- TASK PROMPT -
Output nothing but the lines from the line with "make three observations" through the end of the listing below, both ends included.

Content starts

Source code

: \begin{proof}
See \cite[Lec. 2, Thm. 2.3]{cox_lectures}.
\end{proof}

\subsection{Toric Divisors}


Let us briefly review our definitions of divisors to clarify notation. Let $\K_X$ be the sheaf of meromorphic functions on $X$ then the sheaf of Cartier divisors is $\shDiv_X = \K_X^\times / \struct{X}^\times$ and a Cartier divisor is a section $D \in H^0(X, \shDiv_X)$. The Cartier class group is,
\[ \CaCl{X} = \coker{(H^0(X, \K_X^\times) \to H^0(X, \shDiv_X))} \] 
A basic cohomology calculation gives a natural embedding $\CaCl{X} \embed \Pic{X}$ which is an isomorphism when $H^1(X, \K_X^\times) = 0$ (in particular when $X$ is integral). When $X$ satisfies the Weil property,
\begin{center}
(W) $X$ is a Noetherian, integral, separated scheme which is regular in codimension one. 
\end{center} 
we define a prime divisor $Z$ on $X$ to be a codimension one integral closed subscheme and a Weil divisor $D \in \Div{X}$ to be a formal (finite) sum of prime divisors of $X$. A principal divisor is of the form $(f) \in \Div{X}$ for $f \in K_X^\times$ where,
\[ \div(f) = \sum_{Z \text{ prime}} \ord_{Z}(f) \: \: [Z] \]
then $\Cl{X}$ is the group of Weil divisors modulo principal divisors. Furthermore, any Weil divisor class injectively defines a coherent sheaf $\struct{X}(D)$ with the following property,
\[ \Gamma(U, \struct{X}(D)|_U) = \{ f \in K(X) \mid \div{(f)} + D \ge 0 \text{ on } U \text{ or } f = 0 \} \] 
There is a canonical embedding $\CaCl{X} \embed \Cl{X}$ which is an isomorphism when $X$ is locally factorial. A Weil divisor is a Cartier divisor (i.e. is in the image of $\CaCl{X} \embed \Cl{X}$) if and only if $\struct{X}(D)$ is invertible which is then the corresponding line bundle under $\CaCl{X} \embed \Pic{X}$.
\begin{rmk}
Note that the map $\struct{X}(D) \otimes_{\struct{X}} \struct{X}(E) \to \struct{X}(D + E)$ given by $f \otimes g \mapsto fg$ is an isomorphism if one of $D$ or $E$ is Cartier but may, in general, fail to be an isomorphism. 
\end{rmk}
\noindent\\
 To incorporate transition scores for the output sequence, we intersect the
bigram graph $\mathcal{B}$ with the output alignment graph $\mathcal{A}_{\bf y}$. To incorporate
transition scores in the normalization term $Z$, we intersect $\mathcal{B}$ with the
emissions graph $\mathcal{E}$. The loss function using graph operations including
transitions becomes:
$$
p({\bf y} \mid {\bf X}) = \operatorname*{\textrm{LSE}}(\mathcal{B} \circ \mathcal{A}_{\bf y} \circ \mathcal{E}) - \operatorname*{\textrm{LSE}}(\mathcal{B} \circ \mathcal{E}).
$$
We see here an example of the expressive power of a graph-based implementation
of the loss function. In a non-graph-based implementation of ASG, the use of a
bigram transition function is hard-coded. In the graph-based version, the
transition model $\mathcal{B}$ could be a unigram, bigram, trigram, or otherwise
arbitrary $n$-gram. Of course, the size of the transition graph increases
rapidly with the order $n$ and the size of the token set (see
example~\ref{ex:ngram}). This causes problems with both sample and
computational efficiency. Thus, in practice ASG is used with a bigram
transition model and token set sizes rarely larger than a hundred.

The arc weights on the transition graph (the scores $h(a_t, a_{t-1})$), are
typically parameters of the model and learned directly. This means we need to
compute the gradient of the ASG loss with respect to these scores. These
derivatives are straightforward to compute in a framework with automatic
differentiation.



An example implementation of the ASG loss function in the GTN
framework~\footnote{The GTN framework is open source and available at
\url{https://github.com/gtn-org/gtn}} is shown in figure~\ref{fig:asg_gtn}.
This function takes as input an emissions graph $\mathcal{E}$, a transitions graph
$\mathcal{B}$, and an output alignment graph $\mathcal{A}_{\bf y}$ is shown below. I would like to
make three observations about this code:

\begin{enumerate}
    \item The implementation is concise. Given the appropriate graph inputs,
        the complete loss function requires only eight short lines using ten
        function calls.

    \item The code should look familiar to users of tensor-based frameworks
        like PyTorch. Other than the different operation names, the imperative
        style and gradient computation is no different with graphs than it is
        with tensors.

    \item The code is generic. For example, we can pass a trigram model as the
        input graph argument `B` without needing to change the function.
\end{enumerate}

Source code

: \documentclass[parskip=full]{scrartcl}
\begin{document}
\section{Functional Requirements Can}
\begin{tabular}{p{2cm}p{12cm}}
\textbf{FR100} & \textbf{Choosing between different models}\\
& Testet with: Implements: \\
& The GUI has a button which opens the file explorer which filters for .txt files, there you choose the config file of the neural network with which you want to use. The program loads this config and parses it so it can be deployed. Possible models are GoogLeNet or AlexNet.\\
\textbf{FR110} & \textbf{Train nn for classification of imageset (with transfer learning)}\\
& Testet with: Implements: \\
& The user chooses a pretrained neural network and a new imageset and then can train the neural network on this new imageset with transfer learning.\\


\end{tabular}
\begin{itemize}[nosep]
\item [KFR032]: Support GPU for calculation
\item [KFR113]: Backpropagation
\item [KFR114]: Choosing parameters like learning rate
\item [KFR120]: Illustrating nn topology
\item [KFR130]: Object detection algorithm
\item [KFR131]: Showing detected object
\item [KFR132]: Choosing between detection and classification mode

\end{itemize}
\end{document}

Content ends

- SOLUTION TO THIS PROBLEM -
make three observations about this code:

\begin{enumerate}
    \item The implementation is concise. Given the appropriate graph inputs,
        the complete loss function requires only eight short lines using ten
        function calls.

    \item The code should look familiar to users of tensor-based frameworks
        like PyTorch. Other than the different operation names, the imperative
        style and gradient computation is no different with graphs than it is
        with tensors.

    \item The code is generic. For example, we can pass a trigram model as the
        input graph argument `B` without needing to change the function.
\end{enumerate}

Source code

: \documentclass[parskip=full]{scrartcl}
\begin{document}
\section{Functional Requirements Can}
\begin{tabular}{p{2cm}p{12cm}}
\textbf{FR100} & \textbf{Choosing between different models}\\
& Testet with: Implements: \\
& The GUI has a button which opens the file explorer which filters for .txt files, there you choose the config file of the neural network with which you want to use. The program loads this config and parses it so it can be deployed. Possible models are GoogLeNet or AlexNet.\\
\textbf{FR110} & \textbf{Train nn for classification of imageset (with transfer learning)}\\
& Testet with: Implements: \\
& The user chooses a pretrained neural network and a new imageset and then can train the neural network on this new imageset with transfer learning.\\


\end{tabular}
\begin{itemize}[nosep]
\item [KFR032]: Support GPU for calculation
\item [KFR113]: Backpropagation
\item [KFR114]: Choosing parameters like learning rate
\item [KFR120]: Illustrating nn topology
\item [KFR130]: Object detection algorithm
\item [KFR131]: Showing detected object
\item [KFR132]: Choosing between detection and classification mode

\end{itemize}
\end{document}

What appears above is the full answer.